Thursday, April 25, 2024
Harvard clerk (and essayist) George Scialabba

Harvard clerk (and essayist) George Scialabba is retiring Sept. 10 with a grand party benefiting Cambridge-based journal The Baffler. (Photo: Stu Rosen)

Why are the Cambridge equivalent of rock stars coming out for the retirement party of a Harvard clerk – the guy who books rooms as a scheduling assistant for Harvard’s Center for Government and International Studies?

Because it’s George Scialabba, who in addition to clerking at Harvard, is a contributing editor of Cambridge-based journal The Baffler, as well as a book critic and essayist (with collections including “What Are Intellectuals Good For?”) credited with “nearly 400 essays, reviews, and commentaries concerning literature, science, politics, and morality” whose latest feat in the realm was to reveal his psychiatrists’ notes from 45 years of treatment for major depression, at McLean Hospital, Beth Israel Deaconess Medical Center and Harvard University, then talk on the topic at a Baffler release party.

That kind of literary and intellectual daring draws fans, and as a result his Sept. 10 retirement party will be star-studded, according to pal and Baffler editor in chief John Summers. Attendees for as little as $35 will rub shoulders and hear from with Noam Chomsky, the heralded MIT linguist, philosopher and social justice advocate, Barbara Ehrenreich (author of the nonfiction “Nickel and Dimed” and “Bright-Sided: How Positive Thinking Is Undermining America”), Thomas Frank (of “What’s the Matter with Kansas?” and “Pity the Billionaire” fame), Rick Perlstein (writer for The Nation, the Village Voice and the New Republic and Rolling Stone, and author of “The Invisible Bridge: The Fall of Nixon and the Rise of Reagan” and other books) and Nikil Saval (author of “Cubed: A Secret History of the Workplace” and an editor for the journal n+1).

“George knows just about everything,” Ehrenreich has said of Scialabba.

There will be a tribute film with even more literary stars – including New York critic and journalist Vivian Gornick, who says Scialabba is “lucid, ardent [and] immensely thoughtful” – and music from the Second Line Social Aid & Pleasure Society Brass Band.

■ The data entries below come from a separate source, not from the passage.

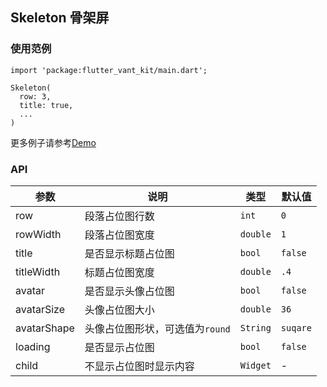 ## Skeleton 骨架屏

### 使用范例

```
import 'package:flutter_vant_kit/main.dart';

Skeleton(
  row: 3,
  title: true,
  ...
)
```

更多例子请参考[Demo](../example/lib/routes/demoSkeleton.dart)

### API

| 参数 | 说明 | 类型 | 默认值 |
| ------------ | ------------ | ------------ | ------------ |
| row | 段落占位图行数 | `int` | `0` |
| rowWidth | 段落占位图宽度 | `double` | `1` |
| title | 是否显示标题占位图 | `bool` | `false` |
| titleWidth | 标题占位图宽度 | `double` | `.4` |
| avatar | 是否显示头像占位图 | `bool` | `false` |
| avatarSize | 头像占位图大小 | `double` | `36` |
| avatarShape | 头像占位图形状，可选值为`round` | `String` | `suqare` |
| loading | 是否显示占位图 | `bool` | `false` |
| child | 不显示占位图时显示内容 | `Widget` | - |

“Who knows, you may wind up boogying down Brattle Street with Noam Chomsky and Barbara Ehrenreich,” Summers said. (Spend $1,500 on a ticket that benefits The Baffler and you get an invitation to a dinner after the event with the panelists and journal editors.)

There will also be a reading of the Cambridge City Council resolution submitted by Summers designating a George Scialabba Day, which is a delicious read even when not done aloud by a pro:

WHEREAS: George Scialabba is retiring on August 31, 2015, from his job stationed in the basement of Harvard’s Center for Government and International Studies, having diligently fulfilled the room scheduling needs of overpaid professors for 35 years; and

WHEREAS: Scialabba has published over the same period nearly 400 essays, reviews, and commentaries concerning literature, science, politics, and morality from the perspectives of the bemused, the nonprivileged, and the unsmug; and

WHEREAS: To that end, Scialabba has spent thousands of hours pacing his apartment on Washington Avenue, gnashing his teeth over the sorry spectacle of American politics and the fearful mayhem of American capitalism, while himself hanging on by his fingertips,

NOW THEREFORE LET IT BE RESOLVED: That the City of Cambridge hereby proclaims September 10, 2015, “George Scialabba Day” to honor Scialabba for staring unflinchingly into the abyss and reporting what he has found there in sensitive, true, and graceful prose; and further

RESOLVED: That the City of Cambridge encourages those of its residents who still practice the habit of reading to place their collective tongues in their collective cheeks and to celebrate the achievements of George Scialabba on September 10, 2015; and finally

RESOLVED: That the City Clerk is hereby requested to forward a suitably embossed copy of this resolution to the “Committee to Preserve George Scialabba and Others Like Him (If Any).”